Diarrhoea or loose, watery stools can be caused by a host of factors. Diarrhoea, which comes from the Greek word "diarrhoia," which means "a flowing through," normally resolves itself within a couple of days, and you are soon back to normal. However, there are times when diarrhoea is chronic and results in dehydration. Dehydration is particularly dangerous for an infant or elderly person. When this occurs, you must see a doctor and get immediate treatment.
Bacterial and Viral
If you are suffering from a bacterial infection, such as salmonella, shigelle, E. coli or campylobacter, which can be acquired from eating contaminated food or drinking contaminated water, this can result in loose bowels. Viral infections, such as heptatis, herpes simplex virus, Norwalk virus, rotavirus and cytomegalovirus can also result in diarrhoea.

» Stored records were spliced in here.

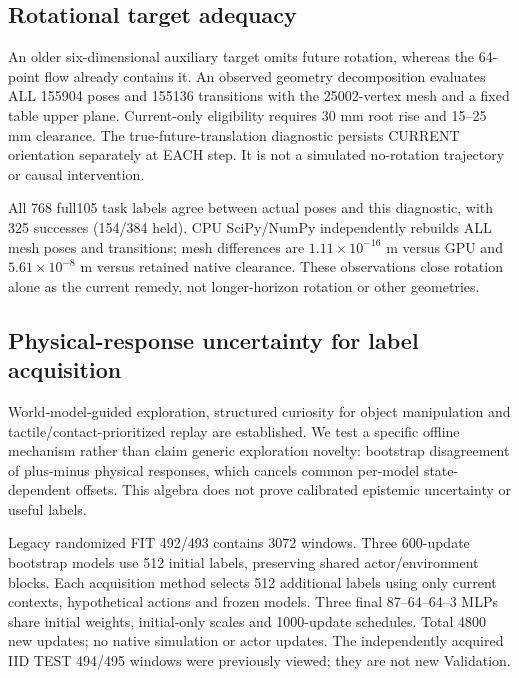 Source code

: \documentclass[10pt]{article}
\begin{document}
\clearpage
\subsection{Rotational target adequacy}
An older six-dimensional auxiliary target omits future rotation, whereas the 64-point flow
already contains it. An observed geometry decomposition evaluates ALL 155904
poses and 155136 transitions with the 25002-vertex mesh and a fixed table upper
plane. Current-only eligibility requires 30 mm root rise and 15--25 mm clearance.
The true-future-translation diagnostic persists CURRENT orientation separately
at EACH step. It is not a simulated no-rotation trajectory or causal intervention.
\begin{table}[ht]\centering\small

\caption{Equal-episode decision flips and weighted 95 th absolute rotational
clearance contribution. Held coverage and 2 mm magnitude gates pass;10\%flip
gate fails. Motion 0 has no eligible windows, so it was not assessed.}
\end{table}
All 768 full105 task labels agree between actual poses and this diagnostic,
with 325 successes (154/384 held). CPU SciPy/NumPy independently rebuilds ALL
mesh poses and transitions; mesh differences are $1.11\times10^{-16}$ m versus GPU and
$5.61\times10^{-8}$ m versus retained native clearance. These observations close rotation
alone as the current remedy, not longer-horizon rotation or other geometries.

\clearpage
\subsection{Physical-response uncertainty for label acquisition}
World-model-guided exploration\cite{sekar2020}, structured curiosity for object
manipulation\cite{sancaktar2022} and tactile/contact-prioritized replay
\cite{vulin2021} are established. We test a specific offline mechanism rather
than claim generic exploration novelty: bootstrap disagreement of plus-minus
physical responses, which cancels common per-model state-dependent offsets.
This algebra does not prove calibrated epistemic uncertainty or useful labels.

Legacy randomized FIT 492/493 contains 3072 windows. Three 600-update bootstrap
models use 512 initial labels, preserving shared actor/environment blocks. Each
acquisition method selects 512 additional labels using only current contexts,
hypothetical actions and frozen models. Three final 87--64--64--3 MLPs share
initial weights, initial-only scales and 1000-update schedules. Total 4800 new
updates; no native simulation or actor updates. The independently acquired
IID TEST 494/495 windows were previously viewed; they are not new Validation.
\end{document}
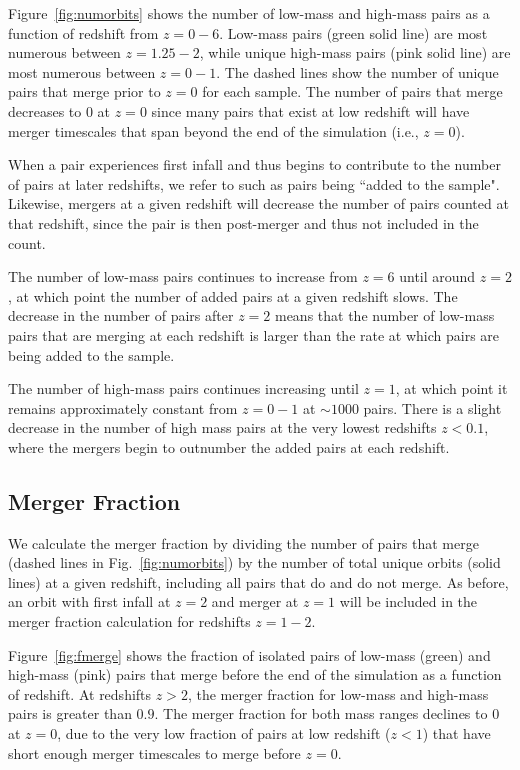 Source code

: \documentclass[twocolumn,linenumbers]{aastex631}
\begin{document}
Figure~\ref{fig:numorbits} shows the number of low-mass and high-mass pairs as a function of redshift from $z=0-6$. 
Low-mass pairs (green solid line) are most numerous between $z=1.25-2$, while unique high-mass pairs (pink solid line) are most numerous between $z=0-1$.
The dashed lines show the number of unique pairs that merge prior to $z=0$ for each sample. 
The number of pairs that merge decreases to 0 at $z=0$ since many pairs that exist at low redshift will have merger timescales that span beyond the end of the simulation (i.e., $z=0$). 

When a pair experiences first infall and thus begins to contribute to the number of pairs at later redshifts, we refer to such as pairs being ``added to the sample".
Likewise, mergers at a given redshift will decrease the number of pairs counted at that redshift, since the pair is then post-merger and thus not included in the count.

The number of low-mass pairs continues to increase from $z=6$ until around $z=2$, at which point the number of added pairs at a given redshift slows. 
The decrease in the number of pairs after $z=2$ means that the number of low-mass pairs that are merging at each redshift is larger than the rate at which pairs are being added to the sample.

The number of high-mass pairs continues increasing until $z=1$, at which point it remains approximately constant from $z=0-1$ at $\sim1000$ pairs. 
There is a slight decrease in the number of high mass pairs at the very lowest redshifts $z<0.1$, where the mergers begin to outnumber the added pairs at each redshift.


\subsection{Merger Fraction}
We calculate the merger fraction by dividing the number of pairs that merge (dashed lines in Fig.~\ref{fig:numorbits}) by the number of total unique orbits (solid lines) at a given redshift, including all pairs that do and do not merge. 
As before, an orbit with first infall at $z=2$ and merger at $z=1$ will be included in the merger fraction calculation for redshifts $z=1-2$.

Figure~\ref{fig:fmerge} shows the fraction of isolated pairs of low-mass (green) and high-mass (pink) pairs that merge before the end of the simulation as a function of redshift. 
At redshifts $z>2$, the merger fraction for low-mass and high-mass pairs is greater than $0.9$.
The merger fraction for both mass ranges declines to $0$ at $z=0$, due to the very low fraction of pairs at low redshift ($z<1$) that have short enough merger timescales to merge before $z=0$.
\end{document}
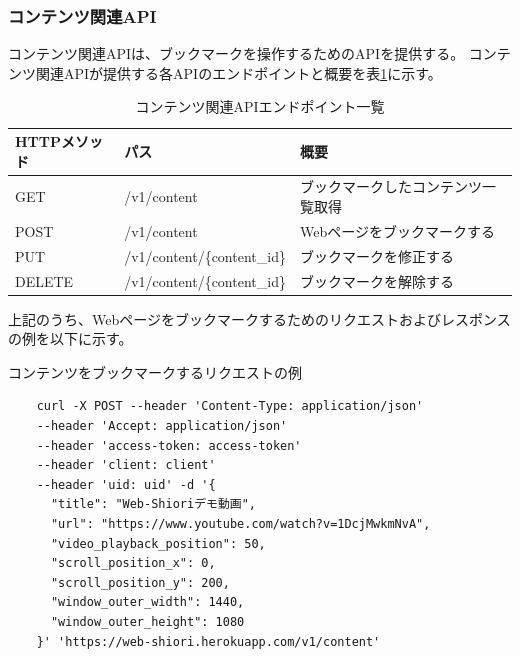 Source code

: \subsubsection{コンテンツ関連API}
コンテンツ関連APIは、ブックマークを操作するためのAPIを提供する。
コンテンツ関連APIが提供する各APIのエンドポイントと概要を表\ref{tb:design-content-api}に示す。

\begin{table}[htbp]
  \label{tb:design-content-api}
  \caption{コンテンツ関連APIエンドポイント一覧}
  \begin{center}
    \begin{tabular}{|l|l|l|}
      \hline
      HTTPメソッド & パス & 概要 \\\hline\hline
      GET & /v1/content & ブックマークしたコンテンツ一覧取得 \\\hline
      POST & /v1/content & Webページをブックマークする \\\hline
      PUT & /v1/content/\{content\_id\} & ブックマークを修正する \\\hline
      DELETE & /v1/content/\{content\_id\} & ブックマークを解除する \\\hline
    \end{tabular}
  \end{center}
\end{table}

上記のうち、Webページをブックマークするためのリクエストおよびレスポンスの例を以下に示す。

\begin{itembox}[l]{コンテンツをブックマークするリクエストの例}
  \label{content-request-curl}
  \begin{verbatim}
    curl -X POST --header 'Content-Type: application/json' 
    --header 'Accept: application/json' 
    --header 'access-token: access-token' 
    --header 'client: client' 
    --header 'uid: uid' -d '{
      "title": "Web-Shioriデモ動画",
      "url": "https://www.youtube.com/watch?v=1DcjMwkmNvA",
      "video_playback_position": 50,
      "scroll_position_x": 0,
      "scroll_position_y": 200,
      "window_outer_width": 1440,
      "window_outer_height": 1080
    }' 'https://web-shiori.herokuapp.com/v1/content'
  \end{verbatim}
\end{itembox}

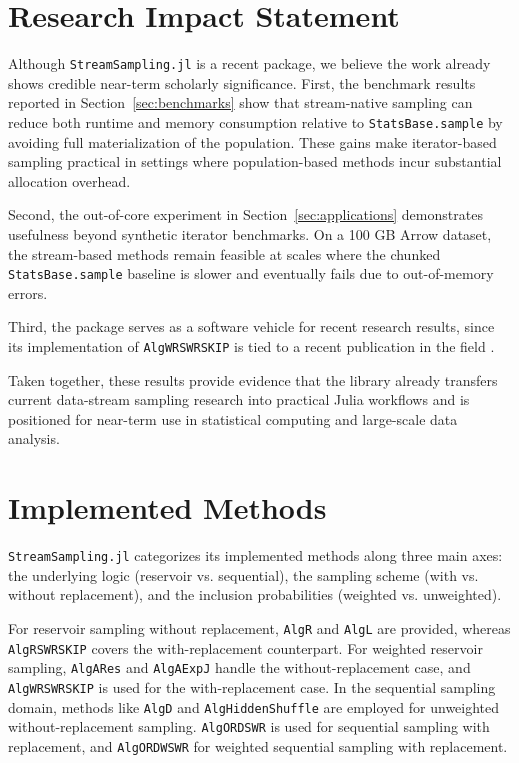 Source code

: \documentclass{juliacon}
\begin{document}
\section{Research Impact Statement}

Although \texttt{StreamSampling.jl} is a recent package, we believe the work already shows credible near-term scholarly significance. First, the benchmark results reported in Section~\ref{sec:benchmarks} show that stream-native sampling can reduce both runtime and memory consumption relative to \texttt{StatsBase.sample} by avoiding full materialization of the population. These gains make iterator-based sampling practical in settings where population-based methods incur substantial allocation overhead.

Second, the out-of-core experiment in Section~\ref{sec:applications} demonstrates usefulness beyond synthetic iterator benchmarks. On a 100 GB Arrow dataset, the stream-based methods remain feasible at scales where the chunked \texttt{StatsBase.sample} baseline is slower and eventually fails due to out-of-memory errors.

Third, the package serves as a software vehicle for recent research results, since its implementation of \texttt{AlgWRSWRSKIP} is tied to a recent publication in the field \cite{meligrana2026weighted}.

Taken together, these results provide evidence that the library already transfers current data-stream sampling research into practical Julia workflows and is positioned for near-term use in statistical computing and large-scale data analysis.

\section{Implemented Methods}

\texttt{StreamSampling.jl} categorizes its implemented methods along three main axes: the underlying logic (reservoir vs. sequential), the sampling scheme (with vs. without replacement), and the inclusion probabilities (weighted vs. unweighted).

For reservoir sampling without replacement, \texttt{AlgR} and \texttt{AlgL} \cite{vitter1985random} are provided, whereas \texttt{AlgRSWRSKIP} \cite{park2004reservoir} covers the with-replacement counterpart. For weighted reservoir sampling, \texttt{AlgARes} and \texttt{AlgAExpJ} \cite{efraimidis2006weighted} handle the without-replacement case, and \texttt{AlgWRSWRSKIP} \cite{meligrana2026weighted} is used for the with-replacement case.
In the sequential sampling domain, methods like \texttt{AlgD} \cite{vitter1987efficient} and \texttt{AlgHiddenShuffle} \cite{shekelyan2021sequential} are employed for unweighted without-replacement sampling. \texttt{AlgORDSWR} \cite{bentley1980generating} is used for sequential sampling with replacement, and \texttt{AlgORDWSWR} \cite{startek2016asymptotically} for weighted sequential sampling with replacement.
\end{document}
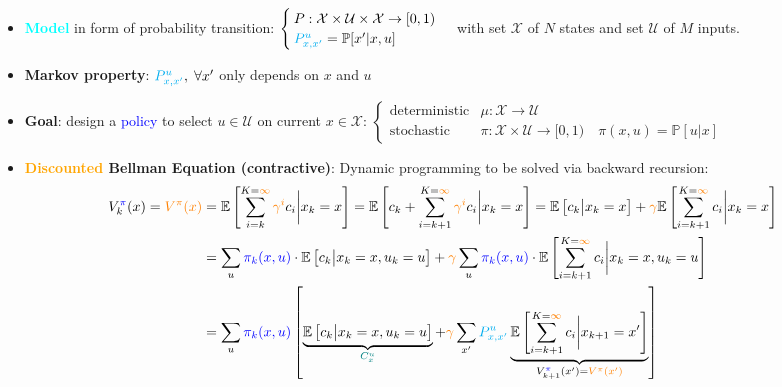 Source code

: \begin{itemize}
    \item \textbf{\textcolor{cyan}{Model}} in form of probability transition: 
    $\begin{cases} 
        P: \mathcal{X} \times \mathcal{U} \times \mathcal{X} \rightarrow [0,1) \\ 
        {\color{cyan}P^u_{x,x'}} = \mathbb{P}[x'|x,u]
    \end{cases}$ \quad with set $\mathcal{X}$ of $N$ states and set $\mathcal{U}$ of $M$ inputs.
    \item \textbf{Markov property}: ${\color{cyan}P^u_{x,x'}}, \; \forall x'$ only depends on $x$ and $u$
    \item \textbf{Goal}: design a \textcolor{blue}{policy} to select $u \in \mathcal{U}$ on current $x \in \mathcal{X}$: 
    $\begin{cases} 
        \text{deterministic} &\mu: \mathcal{X} \rightarrow \mathcal{U} \\ 
        \text{stochastic } &\pi: \mathcal{X} \times \mathcal{U} \rightarrow [0,1) \quad \pi(x,u) = \mathbb{P}[u|x]
    \end{cases}$
    \item \textbf{\textcolor{orange}{Discounted} Bellman Equation (contractive)}: Dynamic programming to be solved via backward recursion:
    \begin{align*}
        V^{\textcolor{blue}{\pi}}_{k}(x) = {\color{orange}V^{\pi}(x)} &= \mathbb{E} \left[ \sum_{i=k}^{K = {\color{orange}\infty}} {\color{orange}\gamma^i} c_i \bigg| x_k = x \right] = \mathbb{E} \left[ c_k + \sum_{i=k+1}^{K = {\color{orange}\infty}} {\color{orange}\gamma^i} c_i \bigg| x_k = x \right] = \mathbb{E} \left[ c_k \big| x_k = x \right] + {\color{orange}\gamma} \mathbb{E} \left[ \sum_{i=k+1}^{K = {\color{orange}\infty}} c_i \bigg| x_k = x \right] \\
        &= \sum_{u} \textcolor{blue}{\pi_k(x, u)} \cdot \mathbb{E} \left[ c_k \big| x_k = x, u_k = u \right] + {\color{orange}\gamma} \sum_{u} \textcolor{blue}{\pi_k(x, u)} \cdot \mathbb{E} \left[ \sum_{i=k+1}^{K = {\color{orange}\infty}} c_i \bigg| x_k = x, u_k = u \right] \\
        &= \sum_{u} \textcolor{blue}{\pi_k(x, u)} \left[ \underbrace{\mathbb{E} \left[ c_k \big| x_k = x, u_k = u \right]}_{\color{teal}{C^u_x}} + {\color{orange}\gamma} \sum_{x'} {\color{cyan}P^u_{x,x'}} \underbrace{\mathbb{E} \left[ \sum_{i=k+1}^{K = {\color{orange}\infty}} c_i \bigg| x_{k+1} = x' \right]}_{V^{\textcolor{blue}{\pi}}_{k+1}(x') = {\color{orange}V^{\pi}(x')}} \right]

\end{align*}
\end{itemize}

Parasites that may be present in water or food can enter your body and plop themselves into your digestive system. Parasites that result in diarrhoea include Cryptosporidium, Giardia lamblia and Cryptospordium. If you have Crohn's disase, inflammatory bowl disease, coeliac disease or colitis, this can cause diarrhoea as can a reaction to certain medications including antacids that contain magnesium, blood pressure drugs, antibiotics and cancer medications.
Some individuals can't tolerate foods that contain lactose or artificial sweeteners and if eaten this can lead to loose bowels. If you have had gall bladder-, stomach- or prostrate surgery, you may experience diarrhoea in the aftermath. Stomach surgery speeds up the movement of food through the digestive system. Gall bladder surgery can result in an increase in the amount of bile present in the colon.
When You Travel
If you travel to a foreign country and drink contaminated water, you may end up with "traveller's diarrhoea."
When an individual suffers from IBS, or irritable bowel syndrome, this can result in diarrhoea or constipation. This is a common disorder that results in gas, bloating and cramps, according to the American Gastroenterological Association. IBS can be triggered by alcohol or chocolate milk products and caffeine. Women who have IBS seem to get worsened symptoms during their menstrual period, likely because of the hormones that are involved. A person who has IBS may suffer from both sporadic diarrhoea and constipation.
Diarrhoea can cause loss of fluid in the body and result in dehydration. Dehydration must be treated promptly. If you have had diarrhoea for more than three days and are experiencing severe pain in the rectum or abdomen, have a fever of 102F or higher, are becoming dehydrated and notice that your stool has become black and tarry or there is blood in it, call your doctor. Dehydration will produce lightheadedness, thirst, less frequent urination and dark-coloured urine as well as dry skin and fatigue. An infant who is dehydrated will not produce tears when crying, will be listless, have a dry tongue and mouth, hasn't wet a diaper in three hours or longer and may have a high fever and a sunken abdomen, eyes and/or cheeks.